The answer is the set of lines that include "Buffer", copied from the data below.

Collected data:
== Segment start ==
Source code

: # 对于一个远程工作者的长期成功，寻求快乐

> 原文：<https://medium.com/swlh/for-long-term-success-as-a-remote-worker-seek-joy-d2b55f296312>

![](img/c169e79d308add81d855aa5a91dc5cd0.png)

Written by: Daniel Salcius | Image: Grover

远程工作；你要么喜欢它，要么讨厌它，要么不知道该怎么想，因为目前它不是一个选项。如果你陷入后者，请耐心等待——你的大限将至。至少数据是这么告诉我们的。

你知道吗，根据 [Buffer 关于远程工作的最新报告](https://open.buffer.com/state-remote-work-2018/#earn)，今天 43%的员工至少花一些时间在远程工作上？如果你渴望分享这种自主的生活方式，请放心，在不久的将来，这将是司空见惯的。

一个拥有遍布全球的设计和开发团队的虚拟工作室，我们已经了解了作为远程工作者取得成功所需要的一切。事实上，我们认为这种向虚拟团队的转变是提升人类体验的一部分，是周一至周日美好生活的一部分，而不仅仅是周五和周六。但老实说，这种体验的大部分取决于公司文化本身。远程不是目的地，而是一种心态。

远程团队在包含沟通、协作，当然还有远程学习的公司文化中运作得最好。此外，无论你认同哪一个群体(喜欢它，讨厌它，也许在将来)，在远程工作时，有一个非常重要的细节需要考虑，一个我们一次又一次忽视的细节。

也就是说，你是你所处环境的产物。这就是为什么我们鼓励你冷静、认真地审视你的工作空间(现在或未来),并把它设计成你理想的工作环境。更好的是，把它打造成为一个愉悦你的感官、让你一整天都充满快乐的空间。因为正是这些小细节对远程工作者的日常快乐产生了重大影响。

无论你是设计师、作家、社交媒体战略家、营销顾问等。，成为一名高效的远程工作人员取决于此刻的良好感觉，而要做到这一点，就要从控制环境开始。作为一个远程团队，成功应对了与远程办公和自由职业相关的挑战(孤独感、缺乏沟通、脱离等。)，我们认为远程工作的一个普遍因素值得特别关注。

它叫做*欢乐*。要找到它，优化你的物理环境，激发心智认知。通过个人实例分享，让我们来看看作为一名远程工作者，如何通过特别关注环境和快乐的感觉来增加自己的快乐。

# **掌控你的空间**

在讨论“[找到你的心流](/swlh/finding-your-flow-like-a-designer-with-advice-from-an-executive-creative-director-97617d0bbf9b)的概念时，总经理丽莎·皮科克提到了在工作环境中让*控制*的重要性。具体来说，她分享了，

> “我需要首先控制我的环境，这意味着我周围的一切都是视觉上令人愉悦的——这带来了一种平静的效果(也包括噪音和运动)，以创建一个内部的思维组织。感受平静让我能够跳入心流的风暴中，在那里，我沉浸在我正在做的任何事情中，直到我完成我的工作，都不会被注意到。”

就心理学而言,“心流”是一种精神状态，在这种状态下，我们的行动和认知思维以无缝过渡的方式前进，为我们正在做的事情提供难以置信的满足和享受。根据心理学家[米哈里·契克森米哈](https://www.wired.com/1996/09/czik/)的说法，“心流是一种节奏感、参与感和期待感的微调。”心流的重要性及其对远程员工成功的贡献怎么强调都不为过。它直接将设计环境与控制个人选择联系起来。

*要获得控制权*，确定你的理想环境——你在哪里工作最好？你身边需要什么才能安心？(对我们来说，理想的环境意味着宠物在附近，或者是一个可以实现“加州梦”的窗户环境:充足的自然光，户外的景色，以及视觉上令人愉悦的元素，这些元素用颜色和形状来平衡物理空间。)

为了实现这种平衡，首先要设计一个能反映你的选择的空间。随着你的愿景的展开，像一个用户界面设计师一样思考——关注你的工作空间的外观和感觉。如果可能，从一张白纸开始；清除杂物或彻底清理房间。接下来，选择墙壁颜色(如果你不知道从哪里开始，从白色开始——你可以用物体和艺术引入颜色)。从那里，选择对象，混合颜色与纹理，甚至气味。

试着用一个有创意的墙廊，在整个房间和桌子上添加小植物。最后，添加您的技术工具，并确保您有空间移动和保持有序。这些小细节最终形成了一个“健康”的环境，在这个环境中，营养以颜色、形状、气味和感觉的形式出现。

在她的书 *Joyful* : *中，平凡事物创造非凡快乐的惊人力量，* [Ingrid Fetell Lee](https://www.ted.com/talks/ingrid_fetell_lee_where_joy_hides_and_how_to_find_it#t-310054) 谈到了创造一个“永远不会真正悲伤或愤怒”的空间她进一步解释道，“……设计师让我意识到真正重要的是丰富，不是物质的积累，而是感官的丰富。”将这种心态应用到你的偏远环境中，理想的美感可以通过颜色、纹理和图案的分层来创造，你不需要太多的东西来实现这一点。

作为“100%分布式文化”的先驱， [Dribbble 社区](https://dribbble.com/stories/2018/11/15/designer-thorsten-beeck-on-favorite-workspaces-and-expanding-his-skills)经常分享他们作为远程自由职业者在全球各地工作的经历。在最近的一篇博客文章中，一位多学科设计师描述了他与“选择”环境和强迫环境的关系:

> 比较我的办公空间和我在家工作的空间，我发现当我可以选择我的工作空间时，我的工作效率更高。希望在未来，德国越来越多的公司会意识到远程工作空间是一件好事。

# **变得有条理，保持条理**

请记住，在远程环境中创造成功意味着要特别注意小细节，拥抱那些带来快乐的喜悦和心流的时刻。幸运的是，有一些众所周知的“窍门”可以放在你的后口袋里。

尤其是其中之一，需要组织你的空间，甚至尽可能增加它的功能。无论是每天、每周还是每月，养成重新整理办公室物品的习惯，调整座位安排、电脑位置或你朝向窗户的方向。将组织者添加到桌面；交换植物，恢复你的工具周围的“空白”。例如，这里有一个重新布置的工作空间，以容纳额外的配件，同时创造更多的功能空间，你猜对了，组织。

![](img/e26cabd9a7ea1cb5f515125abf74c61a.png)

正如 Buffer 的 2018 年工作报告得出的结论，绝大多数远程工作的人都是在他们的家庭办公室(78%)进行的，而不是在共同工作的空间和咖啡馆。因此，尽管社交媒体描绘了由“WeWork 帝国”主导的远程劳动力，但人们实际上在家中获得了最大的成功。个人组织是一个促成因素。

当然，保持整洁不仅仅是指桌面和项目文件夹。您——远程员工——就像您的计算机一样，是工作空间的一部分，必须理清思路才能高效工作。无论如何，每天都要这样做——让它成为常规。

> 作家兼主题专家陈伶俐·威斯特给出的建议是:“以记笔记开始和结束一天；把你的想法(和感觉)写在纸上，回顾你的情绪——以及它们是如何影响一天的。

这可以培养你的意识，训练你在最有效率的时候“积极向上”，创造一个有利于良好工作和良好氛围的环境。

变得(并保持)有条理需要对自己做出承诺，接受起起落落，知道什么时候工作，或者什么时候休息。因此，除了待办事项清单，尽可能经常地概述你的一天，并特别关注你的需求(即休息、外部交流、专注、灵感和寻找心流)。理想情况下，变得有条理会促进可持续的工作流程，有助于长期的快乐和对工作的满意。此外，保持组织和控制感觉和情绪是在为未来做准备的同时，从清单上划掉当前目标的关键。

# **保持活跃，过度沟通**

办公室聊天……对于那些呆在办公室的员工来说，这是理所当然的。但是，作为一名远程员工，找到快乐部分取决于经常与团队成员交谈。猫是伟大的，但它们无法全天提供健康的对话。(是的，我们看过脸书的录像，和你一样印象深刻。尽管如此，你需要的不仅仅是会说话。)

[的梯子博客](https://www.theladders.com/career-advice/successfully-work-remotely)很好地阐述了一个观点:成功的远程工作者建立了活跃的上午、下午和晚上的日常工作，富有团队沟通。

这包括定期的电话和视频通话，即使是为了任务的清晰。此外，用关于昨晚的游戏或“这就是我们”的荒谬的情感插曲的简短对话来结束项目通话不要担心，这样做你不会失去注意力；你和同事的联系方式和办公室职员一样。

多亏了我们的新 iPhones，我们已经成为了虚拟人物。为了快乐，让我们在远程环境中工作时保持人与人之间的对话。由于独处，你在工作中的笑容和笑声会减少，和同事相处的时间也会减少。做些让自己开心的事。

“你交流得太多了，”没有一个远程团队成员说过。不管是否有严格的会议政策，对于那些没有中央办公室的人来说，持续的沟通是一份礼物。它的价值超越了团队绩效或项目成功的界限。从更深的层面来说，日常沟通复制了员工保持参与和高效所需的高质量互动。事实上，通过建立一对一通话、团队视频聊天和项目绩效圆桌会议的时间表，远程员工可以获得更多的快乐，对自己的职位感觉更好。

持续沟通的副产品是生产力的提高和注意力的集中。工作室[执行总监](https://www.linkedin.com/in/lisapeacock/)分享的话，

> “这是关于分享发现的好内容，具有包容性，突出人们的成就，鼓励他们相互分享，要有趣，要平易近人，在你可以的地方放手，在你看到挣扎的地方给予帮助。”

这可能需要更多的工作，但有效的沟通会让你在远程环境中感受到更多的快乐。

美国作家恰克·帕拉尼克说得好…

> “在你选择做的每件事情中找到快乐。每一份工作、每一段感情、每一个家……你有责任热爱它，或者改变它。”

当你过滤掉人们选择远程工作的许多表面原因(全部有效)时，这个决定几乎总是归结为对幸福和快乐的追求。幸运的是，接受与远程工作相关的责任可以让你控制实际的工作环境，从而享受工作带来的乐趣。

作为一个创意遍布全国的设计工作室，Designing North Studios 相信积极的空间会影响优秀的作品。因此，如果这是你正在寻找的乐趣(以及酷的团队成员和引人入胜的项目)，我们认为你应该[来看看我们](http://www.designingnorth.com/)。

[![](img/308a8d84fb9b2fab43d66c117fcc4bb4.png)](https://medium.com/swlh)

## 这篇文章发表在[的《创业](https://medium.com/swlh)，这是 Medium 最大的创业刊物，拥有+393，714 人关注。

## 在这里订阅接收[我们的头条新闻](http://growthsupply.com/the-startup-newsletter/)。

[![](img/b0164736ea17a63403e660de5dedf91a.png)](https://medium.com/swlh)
== Segment end ==
OUTPUT FOR THIS TASK:
你知道吗，根据 [Buffer 关于远程工作的最新报告](https://open.buffer.com/state-remote-work-2018/#earn)，今天 43%的员工至少花一些时间在远程工作上？如果你渴望分享这种自主的生活方式，请放心，在不久的将来，这将是司空见惯的。
正如 Buffer 的 2018 年工作报告得出的结论，绝大多数远程工作的人都是在他们的家庭办公室(78%)进行的，而不是在共同工作的空间和咖啡馆。因此，尽管社交媒体描绘了由“WeWork 帝国”主导的远程劳动力，但人们实际上在家中获得了最大的成功。个人组织是一个促成因素。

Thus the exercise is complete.